WORK REQUEST | Could you filter the records below down to the lines that include the word "option"?

Saved data entries:
::::::::::

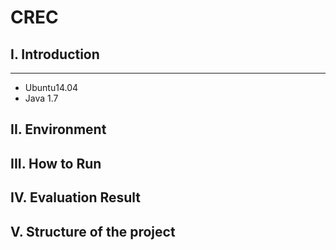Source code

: # CREC
## I. Introduction
----------------
 - Ubuntu14.04
 - Java 1.7
## II. Environment
## III. How to Run
## IV. Evaluation Result
## V. Structure of the project
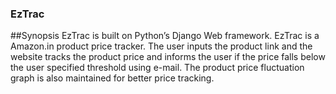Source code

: ### EzTrac
##Synopsis
EzTrac is built on Python’s Django​ Web framework. EzTrac is a Amazon.in product price tracker. The user inputs the product link and the website tracks the product price and informs the user if the price falls below the user specified threshold using e-mail. The product price fluctuation graph is also maintained for better price tracking.

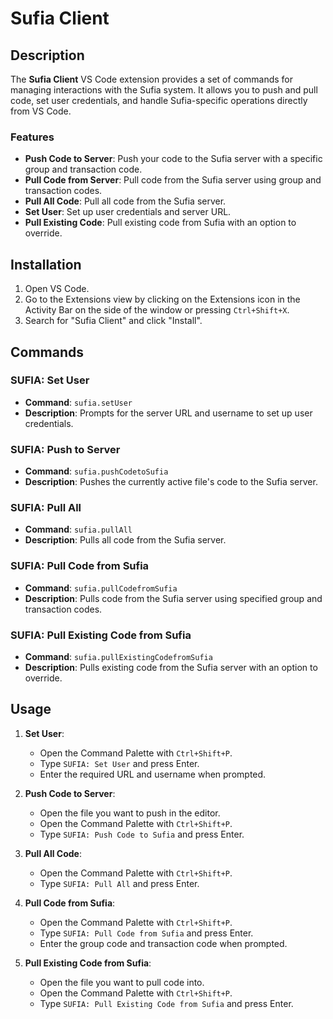# Sufia Client

## Description

The **Sufia Client** VS Code extension provides a set of commands for managing interactions with the Sufia system. It allows you to push and pull code, set user credentials, and handle Sufia-specific operations directly from VS Code.

### Features

- **Push Code to Server**: Push your code to the Sufia server with a specific group and transaction code.
- **Pull Code from Server**: Pull code from the Sufia server using group and transaction codes.
- **Pull All Code**: Pull all code from the Sufia server.
- **Set User**: Set up user credentials and server URL.
- **Pull Existing Code**: Pull existing code from Sufia with an option to override.

## Installation

1. Open VS Code.
2. Go to the Extensions view by clicking on the Extensions icon in the Activity Bar on the side of the window or pressing `Ctrl+Shift+X`.
3. Search for "Sufia Client" and click "Install".

## Commands

### SUFIA: Set User
- **Command**: `sufia.setUser`
- **Description**: Prompts for the server URL and username to set up user credentials.

### SUFIA: Push to Server
- **Command**: `sufia.pushCodetoSufia`
- **Description**: Pushes the currently active file's code to the Sufia server.

### SUFIA: Pull All
- **Command**: `sufia.pullAll`
- **Description**: Pulls all code from the Sufia server.

### SUFIA: Pull Code from Sufia
- **Command**: `sufia.pullCodefromSufia`
- **Description**: Pulls code from the Sufia server using specified group and transaction codes.

### SUFIA: Pull Existing Code from Sufia
- **Command**: `sufia.pullExistingCodefromSufia`
- **Description**: Pulls existing code from the Sufia server with an option to override.

## Usage

1. **Set User**:
   - Open the Command Palette with `Ctrl+Shift+P`.
   - Type `SUFIA: Set User` and press Enter.
   - Enter the required URL and username when prompted.

2. **Push Code to Server**:
   - Open the file you want to push in the editor.
   - Open the Command Palette with `Ctrl+Shift+P`.
   - Type `SUFIA: Push Code to Sufia` and press Enter.

3. **Pull All Code**:
   - Open the Command Palette with `Ctrl+Shift+P`.
   - Type `SUFIA: Pull All` and press Enter.

4. **Pull Code from Sufia**:
   - Open the Command Palette with `Ctrl+Shift+P`.
   - Type `SUFIA: Pull Code from Sufia` and press Enter.
   - Enter the group code and transaction code when prompted.

5. **Pull Existing Code from Sufia**:
   - Open the file you want to pull code into.
   - Open the Command Palette with `Ctrl+Shift+P`.
   - Type `SUFIA: Pull Existing Code from Sufia` and press Enter.

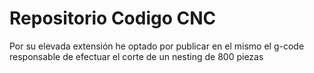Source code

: # Repositorio Codigo CNC
Por su elevada extensión he optado por publicar en el mismo 
el g-code responsable de efectuar el corte de un nesting de 800 
piezas
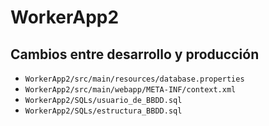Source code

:# WorkerApp2

## Cambios entre desarrollo y producción

+ `WorkerApp2/src/main/resources/database.properties`
+ `WorkerApp2/src/main/webapp/META-INF/context.xml`
+ `WorkerApp2/SQLs/usuario_de_BBDD.sql`
+ `WorkerApp2/SQLs/estructura_BBDD.sql`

::::::::::

ANSWER TO THIS PROBLEM |
- **Pull Existing Code**: Pull existing code from Sufia with an option to override.
- **Description**: Pulls existing code from the Sufia server with an option to override.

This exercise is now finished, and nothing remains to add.